Akepe'nin çevreye verdiği rahatsızlıktan dolayı özür dileme nezaketinde bile bulunmayan Çevre ve Şehircilik Bakanı'nın devam etmekte olan bir davayla ilgili ince ayar bir çalışma yürüttüklerini söylemesine çok şaşırmış değilim. Tersine, bu durum için malumun ilanı bile denebilir. Benim için asıl şaşırtıcı olan CHP Trabzon Milletvekili Volkan Canalioğlu'nun ince ayar açıklamasına verdiği inceden destektir.

Seçim bölgesine, seçilmiş olduğu kente şirin görünmek, kim bilir, bir sonraki seçim dönemi için de yerini sağlama almak adına yapılmış bu açıklama, kişisel hırsların insanların gözlerini nasıl da kör ettiğinin çok açık göstergesidir. Bu saatten sonra, adil yargılama konusunda herhangi bir kelam ederse, bu açıklamaları ısıtılıp ısıtılıp önüne konmalıdır. İşte tam da bu noktada ısıtmaya ilk başlayan olmak isteğimden kaynaklı, ince ayarlı yapılan çalışmalardan örnekler vermek istiyorum. "O ince ayar kabulümdür, bu ince ayarı istemem" diyerek ayar bozmak yok!

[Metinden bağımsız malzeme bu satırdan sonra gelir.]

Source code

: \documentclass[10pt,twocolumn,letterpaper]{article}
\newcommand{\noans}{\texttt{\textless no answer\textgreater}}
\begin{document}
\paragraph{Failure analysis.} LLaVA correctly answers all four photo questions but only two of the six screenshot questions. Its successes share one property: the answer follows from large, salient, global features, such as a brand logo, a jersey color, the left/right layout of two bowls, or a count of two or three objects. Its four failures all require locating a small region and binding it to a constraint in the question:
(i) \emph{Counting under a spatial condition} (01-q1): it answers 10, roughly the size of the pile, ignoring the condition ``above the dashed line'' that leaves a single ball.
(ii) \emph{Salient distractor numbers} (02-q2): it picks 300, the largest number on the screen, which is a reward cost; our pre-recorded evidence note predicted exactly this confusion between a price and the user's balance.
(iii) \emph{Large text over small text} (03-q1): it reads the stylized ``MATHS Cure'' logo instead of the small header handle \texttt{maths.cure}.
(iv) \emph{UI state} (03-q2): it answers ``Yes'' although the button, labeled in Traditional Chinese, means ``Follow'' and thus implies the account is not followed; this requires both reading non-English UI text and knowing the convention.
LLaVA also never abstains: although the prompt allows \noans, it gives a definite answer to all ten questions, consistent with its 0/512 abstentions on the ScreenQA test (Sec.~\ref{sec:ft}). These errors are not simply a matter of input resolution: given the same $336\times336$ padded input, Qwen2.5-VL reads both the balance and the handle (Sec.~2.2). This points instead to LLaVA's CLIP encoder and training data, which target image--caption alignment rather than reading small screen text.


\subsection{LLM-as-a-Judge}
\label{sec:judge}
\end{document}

Sosyal demokrat seçmenlerin moral değerleri açısından oldukça önemli bir kent olan İzmir, ince ince ayarlanarak, bir fetih heyecanıyla, Büyükşehir Belediye Başkanı üzerinden itibarsızlaştırılmaya çalışılıyor. Bir müfettiş ordusu belediyeyi mesken tuttu. Aziz Kocaoğlu, onlarca yıl mahkumiyet istenerek yargılanıyor. Akepe içinden bile hafif yollu itirazlar, zamanlama (!) hatası olduğuna dair açıklamalar yapılıyor. Bu ince ayara itiraz edelim mi?

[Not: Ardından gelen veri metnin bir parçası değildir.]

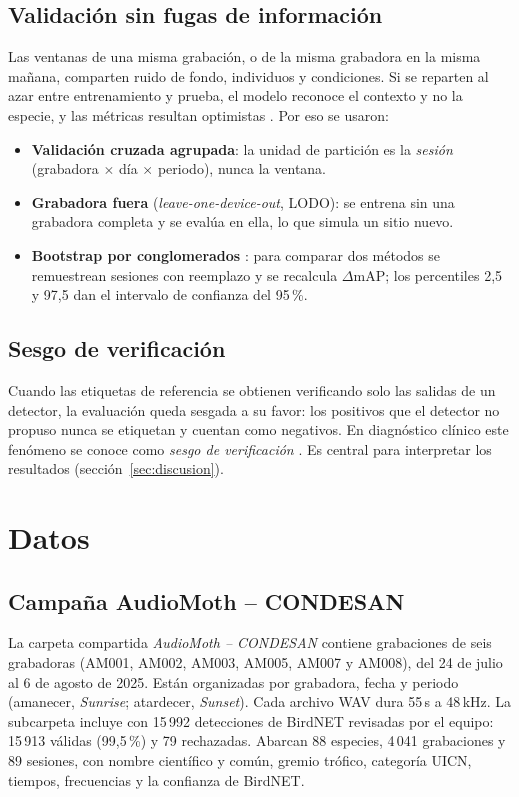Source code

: \documentclass[11pt,a4paper]{article}
\begin{document}
\subsection{Validación sin fugas de información}
Las ventanas de una misma grabación, o de la misma grabadora en la misma mañana, comparten ruido de fondo, individuos y condiciones.
Si se reparten al azar entre entrenamiento y prueba, el modelo reconoce el contexto y no la especie, y las métricas resultan optimistas
\citep{kaufman2012leakage,roberts2017cv}. Por eso se usaron:
\begin{itemize}
  \item \textbf{Validación cruzada agrupada}: la unidad de partición es la \emph{sesión} (grabadora $\times$ día $\times$ periodo), nunca la ventana.
  \item \textbf{Grabadora fuera} (\emph{leave-one-device-out}, LODO): se entrena sin una grabadora completa y se evalúa en ella, lo que simula un sitio nuevo.
  \item \textbf{Bootstrap por conglomerados} \citep{efron1993bootstrap}: para comparar dos métodos se remuestrean sesiones con reemplazo y se
        recalcula $\Delta\mathrm{mAP}$; los percentiles 2,5 y 97,5 dan el intervalo de confianza del 95\,\%.
\end{itemize}

\subsection{Sesgo de verificación}\label{sec:sesgo}
Cuando las etiquetas de referencia se obtienen verificando solo las salidas de un detector, la evaluación queda sesgada a su favor:
los positivos que el detector no propuso nunca se etiquetan y cuentan como negativos. En diagnóstico clínico este fenómeno se conoce
como \emph{sesgo de verificación} \citep{begg1983verification}. Es central para interpretar los resultados (sección~\ref{sec:discusion}).

\section{Datos}
\subsection{Campaña AudioMoth -- CONDESAN}
La carpeta compartida \emph{AudioMoth -- CONDESAN} contiene grabaciones de seis grabadoras (AM001, AM002, AM003, AM005, AM007 y AM008),
del 24 de julio al 6 de agosto de 2025. Están organizadas por grabadora, fecha y periodo (amanecer, \emph{Sunrise}; atardecer, \emph{Sunset}).
Cada archivo WAV dura 55\,s a 48\,kHz. La subcarpeta  incluye  con 15\,992 detecciones de BirdNET revisadas
por el equipo: 15\,913 válidas (99,5\,\%) y 79 rechazadas. Abarcan 88 especies, 4\,041 grabaciones y 89 sesiones, con nombre científico y común,
gremio trófico, categoría UICN, tiempos, frecuencias y la confianza de BirdNET.
\end{document}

CHP Genel Başkanı Kemal Kılıçdaroğlu, Silivri'deki tutuklular için yapmış olduğu konuşma nedeniyle hakkında hazırlanan bir fezlekeyle karşı karşıya. Siz de dahil olmak üzere, tüm CHP milletvekilleri TBMM Başkanlığı'na dokunulmazlıklarınızın kaldırılması için imza verdiniz. Bana sorarsanız, tutuklu milletvekillerinin arkasında gerçek anlamıyla duramayan sizler, en hafif tabiriyle komik, cılız bir eylem yaptınız. Haberal ile  Balbay'ın dirençle, inançla ve de inatla savunulması konusunda sınıfta kalırken, "Bana dokunun" diyerek, kendinizle çeliştiniz. Hem tutuklu vekillere, hem Kemal Kılıçdaroğlu'na ince ayar çekiliyor. Bu ince ayara itiraz edelim mi?

Deniz Feneri'nde ayarın dozu ziyadesiyle kaçtı. Gözümüzün içine baka baka işler kitabına uyduruldu. Asrın soygunu hükümet ve basın eliyle sümenaltı edildi. Şeytan aldı götürdü diye bir tekerlemeyi anmak gerekirken, dokunanın yandığı meleklere döndü işin aktörleri... Bakın artık gündemimizde bile yok! Bu ince ayara itiraz edelim mi?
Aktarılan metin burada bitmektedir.